The lines from the start of the records below through the line containing "of Section 4.2." are to be copied exactly, both ends included, with nothing added.

_____

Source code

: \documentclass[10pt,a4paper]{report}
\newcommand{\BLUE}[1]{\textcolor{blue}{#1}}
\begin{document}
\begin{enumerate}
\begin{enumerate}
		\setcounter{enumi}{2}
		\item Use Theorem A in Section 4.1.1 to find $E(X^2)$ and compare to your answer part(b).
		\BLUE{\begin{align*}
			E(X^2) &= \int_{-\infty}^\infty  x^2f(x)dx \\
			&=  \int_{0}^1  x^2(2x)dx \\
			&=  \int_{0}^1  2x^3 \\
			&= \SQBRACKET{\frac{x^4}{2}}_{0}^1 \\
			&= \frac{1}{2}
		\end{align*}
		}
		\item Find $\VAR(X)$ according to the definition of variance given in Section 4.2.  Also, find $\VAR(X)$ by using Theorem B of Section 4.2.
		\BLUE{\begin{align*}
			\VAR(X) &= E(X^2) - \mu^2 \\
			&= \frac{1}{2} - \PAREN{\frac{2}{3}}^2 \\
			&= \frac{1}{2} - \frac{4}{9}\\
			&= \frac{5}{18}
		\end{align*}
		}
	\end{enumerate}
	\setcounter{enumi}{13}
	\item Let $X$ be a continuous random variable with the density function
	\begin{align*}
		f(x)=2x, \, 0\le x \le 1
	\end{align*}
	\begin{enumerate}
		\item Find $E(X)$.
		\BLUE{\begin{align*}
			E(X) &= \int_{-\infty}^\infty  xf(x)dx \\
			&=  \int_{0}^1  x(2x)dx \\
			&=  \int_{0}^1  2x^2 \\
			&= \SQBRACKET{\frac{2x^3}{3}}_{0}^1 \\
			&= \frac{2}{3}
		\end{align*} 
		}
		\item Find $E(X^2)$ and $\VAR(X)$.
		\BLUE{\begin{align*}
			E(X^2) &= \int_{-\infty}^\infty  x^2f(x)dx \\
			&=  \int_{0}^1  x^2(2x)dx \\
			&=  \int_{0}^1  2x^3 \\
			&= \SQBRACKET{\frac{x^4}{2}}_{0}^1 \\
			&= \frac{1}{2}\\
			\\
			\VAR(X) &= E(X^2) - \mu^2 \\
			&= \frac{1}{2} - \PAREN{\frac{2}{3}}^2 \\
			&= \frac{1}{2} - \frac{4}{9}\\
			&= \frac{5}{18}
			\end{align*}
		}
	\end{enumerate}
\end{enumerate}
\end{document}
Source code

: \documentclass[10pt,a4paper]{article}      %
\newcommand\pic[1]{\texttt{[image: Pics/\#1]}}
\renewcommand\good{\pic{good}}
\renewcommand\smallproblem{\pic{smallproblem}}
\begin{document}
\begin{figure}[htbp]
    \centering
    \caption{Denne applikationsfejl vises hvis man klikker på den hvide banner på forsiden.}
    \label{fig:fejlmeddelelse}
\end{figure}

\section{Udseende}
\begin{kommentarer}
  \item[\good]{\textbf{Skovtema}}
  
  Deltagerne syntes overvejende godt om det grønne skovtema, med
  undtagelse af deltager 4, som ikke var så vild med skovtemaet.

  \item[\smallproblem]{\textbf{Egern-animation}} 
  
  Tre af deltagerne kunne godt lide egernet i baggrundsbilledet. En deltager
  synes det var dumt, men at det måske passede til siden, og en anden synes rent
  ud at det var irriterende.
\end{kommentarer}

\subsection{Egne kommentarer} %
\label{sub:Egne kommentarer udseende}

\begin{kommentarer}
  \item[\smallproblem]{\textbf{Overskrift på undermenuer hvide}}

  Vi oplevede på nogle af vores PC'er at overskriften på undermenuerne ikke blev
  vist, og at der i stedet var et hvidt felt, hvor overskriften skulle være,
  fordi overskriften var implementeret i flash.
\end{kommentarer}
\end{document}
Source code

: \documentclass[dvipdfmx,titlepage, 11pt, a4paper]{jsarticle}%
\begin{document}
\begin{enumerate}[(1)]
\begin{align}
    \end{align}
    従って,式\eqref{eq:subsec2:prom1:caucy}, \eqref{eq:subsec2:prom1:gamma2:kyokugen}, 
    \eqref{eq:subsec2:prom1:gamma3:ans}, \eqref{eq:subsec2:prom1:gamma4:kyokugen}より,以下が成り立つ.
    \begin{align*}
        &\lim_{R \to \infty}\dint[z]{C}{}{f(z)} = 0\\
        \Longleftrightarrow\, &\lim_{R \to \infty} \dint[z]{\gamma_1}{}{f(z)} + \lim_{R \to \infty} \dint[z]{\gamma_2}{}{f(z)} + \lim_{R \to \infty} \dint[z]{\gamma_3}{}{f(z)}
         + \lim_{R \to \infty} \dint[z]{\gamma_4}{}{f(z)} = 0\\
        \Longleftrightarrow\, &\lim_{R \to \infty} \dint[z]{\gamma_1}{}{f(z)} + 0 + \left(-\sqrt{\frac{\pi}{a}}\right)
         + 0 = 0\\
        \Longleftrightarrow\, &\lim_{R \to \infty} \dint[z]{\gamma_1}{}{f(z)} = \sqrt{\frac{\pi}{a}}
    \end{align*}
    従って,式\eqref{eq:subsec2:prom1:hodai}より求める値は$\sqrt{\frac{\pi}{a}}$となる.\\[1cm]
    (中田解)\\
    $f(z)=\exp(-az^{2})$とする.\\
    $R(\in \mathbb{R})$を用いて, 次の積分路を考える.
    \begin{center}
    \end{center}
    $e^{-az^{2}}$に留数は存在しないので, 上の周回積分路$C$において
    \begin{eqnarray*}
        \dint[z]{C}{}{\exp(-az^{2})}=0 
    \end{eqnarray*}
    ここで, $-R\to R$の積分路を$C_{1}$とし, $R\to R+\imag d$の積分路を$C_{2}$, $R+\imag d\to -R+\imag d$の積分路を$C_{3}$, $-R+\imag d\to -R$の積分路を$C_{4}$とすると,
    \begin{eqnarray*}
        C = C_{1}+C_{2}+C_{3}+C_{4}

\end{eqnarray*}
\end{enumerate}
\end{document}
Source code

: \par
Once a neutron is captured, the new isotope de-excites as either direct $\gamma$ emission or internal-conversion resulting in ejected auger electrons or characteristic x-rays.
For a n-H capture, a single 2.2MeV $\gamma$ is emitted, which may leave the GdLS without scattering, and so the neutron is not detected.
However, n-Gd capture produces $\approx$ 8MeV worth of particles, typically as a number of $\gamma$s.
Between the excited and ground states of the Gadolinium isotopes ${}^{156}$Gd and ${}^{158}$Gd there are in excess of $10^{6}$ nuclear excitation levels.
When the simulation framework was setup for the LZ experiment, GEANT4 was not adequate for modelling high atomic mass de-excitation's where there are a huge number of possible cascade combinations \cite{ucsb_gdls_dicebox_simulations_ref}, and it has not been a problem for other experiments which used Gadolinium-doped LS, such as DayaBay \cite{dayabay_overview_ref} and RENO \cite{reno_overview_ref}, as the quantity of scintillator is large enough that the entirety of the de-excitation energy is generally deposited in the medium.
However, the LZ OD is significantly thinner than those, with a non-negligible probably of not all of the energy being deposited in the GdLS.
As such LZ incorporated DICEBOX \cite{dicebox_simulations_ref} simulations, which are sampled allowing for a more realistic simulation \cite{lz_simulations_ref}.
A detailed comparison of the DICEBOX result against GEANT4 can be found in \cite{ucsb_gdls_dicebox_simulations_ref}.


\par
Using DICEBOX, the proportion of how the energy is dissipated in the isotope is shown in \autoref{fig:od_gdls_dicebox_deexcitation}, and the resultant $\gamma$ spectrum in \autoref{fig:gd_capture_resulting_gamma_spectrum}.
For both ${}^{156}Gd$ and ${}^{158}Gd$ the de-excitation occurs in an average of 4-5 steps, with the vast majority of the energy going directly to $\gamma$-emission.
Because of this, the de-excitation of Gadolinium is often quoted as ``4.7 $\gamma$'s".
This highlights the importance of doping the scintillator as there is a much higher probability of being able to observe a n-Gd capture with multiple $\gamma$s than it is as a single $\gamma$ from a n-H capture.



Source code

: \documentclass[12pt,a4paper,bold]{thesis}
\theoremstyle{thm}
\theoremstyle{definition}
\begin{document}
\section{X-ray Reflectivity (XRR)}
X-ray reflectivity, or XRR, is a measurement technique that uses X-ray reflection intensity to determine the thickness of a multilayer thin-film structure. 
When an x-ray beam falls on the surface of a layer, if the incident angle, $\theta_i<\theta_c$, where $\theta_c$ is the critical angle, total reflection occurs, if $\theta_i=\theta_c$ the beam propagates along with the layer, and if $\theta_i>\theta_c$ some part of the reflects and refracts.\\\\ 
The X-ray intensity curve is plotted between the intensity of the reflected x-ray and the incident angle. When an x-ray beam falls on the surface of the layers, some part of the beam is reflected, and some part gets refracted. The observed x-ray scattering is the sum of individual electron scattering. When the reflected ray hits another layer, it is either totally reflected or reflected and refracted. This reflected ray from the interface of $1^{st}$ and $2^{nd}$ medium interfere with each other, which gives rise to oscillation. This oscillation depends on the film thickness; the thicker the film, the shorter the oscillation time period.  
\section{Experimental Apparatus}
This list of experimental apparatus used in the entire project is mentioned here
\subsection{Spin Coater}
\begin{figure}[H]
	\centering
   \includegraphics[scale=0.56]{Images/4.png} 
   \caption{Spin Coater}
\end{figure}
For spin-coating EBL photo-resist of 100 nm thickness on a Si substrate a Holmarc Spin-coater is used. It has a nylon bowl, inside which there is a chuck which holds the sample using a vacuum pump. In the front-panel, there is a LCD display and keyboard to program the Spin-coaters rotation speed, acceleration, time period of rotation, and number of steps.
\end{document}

_____

Solution for this problem:
Source code

: \documentclass[10pt,a4paper]{report}
\newcommand{\BLUE}[1]{\textcolor{blue}{#1}}
\begin{document}
\begin{enumerate}
\begin{enumerate}
		\setcounter{enumi}{2}
		\item Use Theorem A in Section 4.1.1 to find $E(X^2)$ and compare to your answer part(b).
		\BLUE{\begin{align*}
			E(X^2) &= \int_{-\infty}^\infty  x^2f(x)dx \\
			&=  \int_{0}^1  x^2(2x)dx \\
			&=  \int_{0}^1  2x^3 \\
			&= \SQBRACKET{\frac{x^4}{2}}_{0}^1 \\
			&= \frac{1}{2}
		\end{align*}
		}
		\item Find $\VAR(X)$ according to the definition of variance given in Section 4.2.  Also, find $\VAR(X)$ by using Theorem B of Section 4.2.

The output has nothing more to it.